# Deliverable 3


### Section 1: Full Pipeline Construction (Preprocessing + Model)


In [2]:
import pandas as pd
import numpy as np

from sklearn.preprocessing import StandardScaler
from sklearn.impute import SimpleImputer
from sklearn.pipeline import Pipeline
from sklearn.linear_model import LogisticRegression
from sklearn.ensemble import RandomForestClassifier
from sklearn.model_selection import StratifiedKFold, cross_validate
from sklearn.metrics import make_scorer, recall_score, f1_score
from sklearn.base import BaseEstimator, TransformerMixin

# Custom class so that we can use it in the pipeline
class Outlier_Capper(BaseEstimator, TransformerMixin):
    def __init__(self, cols_to_cap_indices):
        self.cols_to_cap_indices = cols_to_cap_indices
        self.upper_fences = {}

    def fit(self, X, y=None):
        for col_idx in self.cols_to_cap_indices:
            column_data = X[:, col_idx]
            Q1 = np.percentile(column_data, 25)
            Q3 = np.percentile(column_data, 75)
            IQR = Q3 - Q1
            self.upper_fences[col_idx] = Q3 + 1.5 * IQR
        return self

    def transform(self, X, y=None):
        X_copy = X.copy()
        for col_idx, fence in self.upper_fences.items():
            X_copy[:, col_idx] = np.where(X_copy[:, col_idx] > fence, fence, X_copy[:, col_idx])
        return X_copy

# Load and clean dataset
data = pd.read_csv("./datasets/cs-training.csv")
if 'Unnamed: 0' in data.columns:
    data = data.drop(columns=['Unnamed: 0'])

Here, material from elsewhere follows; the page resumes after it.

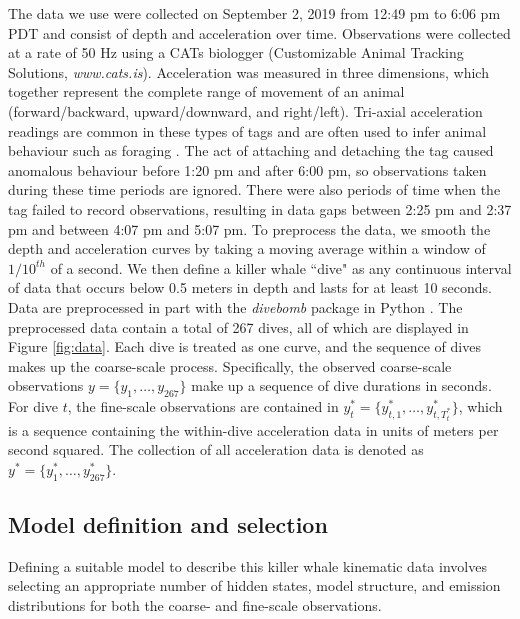 The data we use were collected on September 2, 2019 from 12:49 pm to 6:06 pm PDT and consist of depth and acceleration over time. Observations were collected at a rate of 50 Hz using a CATs biologger (Customizable Animal Tracking Solutions, {\em{www.cats.is}}). Acceleration was measured in three dimensions, which together represent the complete range of movement of an animal (forward/backward, upward/downward, and right/left). Tri-axial acceleration readings are common in these types of tags and are often used to infer animal behaviour such as foraging \citep{Cade:2017,Fehlmann:2017,Wright:2017}. The act of attaching and detaching the tag caused anomalous behaviour before 1:20 pm and after 6:00 pm, so observations taken during these time periods are ignored. There were also periods of time when the tag failed to record observations, resulting in data gaps between 2:25 pm and 2:37 pm and between 4:07 pm and 5:07 pm. To preprocess the data, we smooth the depth and acceleration curves by taking a moving average within a window of $1/10^{th}$ of a second. We then define a killer whale ``dive" as any continuous interval of data that occurs below 0.5 meters in depth and lasts for at least 10 seconds. Data are preprocessed in part with the \textit{divebomb} package in Python \citep{Nunes:2018}. The preprocessed data contain a total of 267 dives, all of which are displayed in Figure \ref{fig:data}. Each dive is treated as one curve, and the sequence of dives makes up the coarse-scale process. Specifically, the observed coarse-scale observations $y = \big\{y_1,\ldots,y_{267}\big\}$ make up a sequence of dive durations in seconds. For dive $t$, the fine-scale observations are contained in $y^*_{t} = \big\{y^*_{t,1},\ldots,y^*_{t,T^*_t} \big\}$, which is a sequence containing the within-dive acceleration data in units of meters per second squared. The collection of all acceleration data is denoted as $y^* = \big\{y^*_1,\ldots,y^*_{267}\big\}$.

\subsection{Model definition and selection}
\label{subsec:model_selection}

Defining a suitable model to describe this killer whale kinematic data involves selecting an appropriate number of hidden states, model structure, and emission distributions for both the coarse- and fine-scale observations.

# Combine similar columns to avoid multicollinearity as discovered in deliverable 2
data['Total_Times_Past_Due'] = (
    data['NumberOfTime30-59DaysPastDueNotWorse'] +
    data['NumberOfTime60-89DaysPastDueNotWorse'] +
    data['NumberOfTimes90DaysLate']
)
data = data.drop(columns=[
    'NumberOfTime30-59DaysPastDueNotWorse',
    'NumberOfTime60-89DaysPastDueNotWorse',
    'NumberOfTimes90DaysLate'
])

X = data.drop(columns=["SeriousDlqin2yrs"])
y = data["SeriousDlqin2yrs"]


# Pipelines

outlier_indices_to_cap = [0, 2, 3] # RevolvingUtilization, DebtRatio, MonthlyIncome 
log_pipeline = Pipeline([
    ('imputer', SimpleImputer(strategy='median')),
    ('capper', Outlier_Capper(cols_to_cap_indices=outlier_indices_to_cap)),
    ('scaler', StandardScaler()),
    ('model', LogisticRegression(max_iter=1000, class_weight='balanced'))
])

rf_pipeline = Pipeline([
    ('imputer', SimpleImputer(strategy='median')),
    ('capper', Outlier_Capper(cols_to_cap_indices=outlier_indices_to_cap)),
    ('scaler', StandardScaler()),
    ('model', RandomForestClassifier(n_estimators=200, max_depth=None, random_state=42, class_weight='balanced'))
])


# Comparison metrics 
scoring = {
    'recall': make_scorer(recall_score),
    'f1': make_scorer(f1_score),
    'roc_auc': 'roc_auc'
}

cv = StratifiedKFold(n_splits=5, shuffle=True, random_state=42)

print("Model Comparison: \n")
print("Logistic Regression Results:")
log_cv_results = cross_validate(
    log_pipeline, 
    X.to_numpy(), 
    y,
    cv=cv,
    scoring=scoring,
    return_train_score=False
)
for metric in scoring.keys():
    mean = np.mean(log_cv_results[f'test_{metric}'])
    std = np.std(log_cv_results[f'test_{metric}'])
    print(f"  {metric:8}: {mean:.3f} ± {std:.3f}")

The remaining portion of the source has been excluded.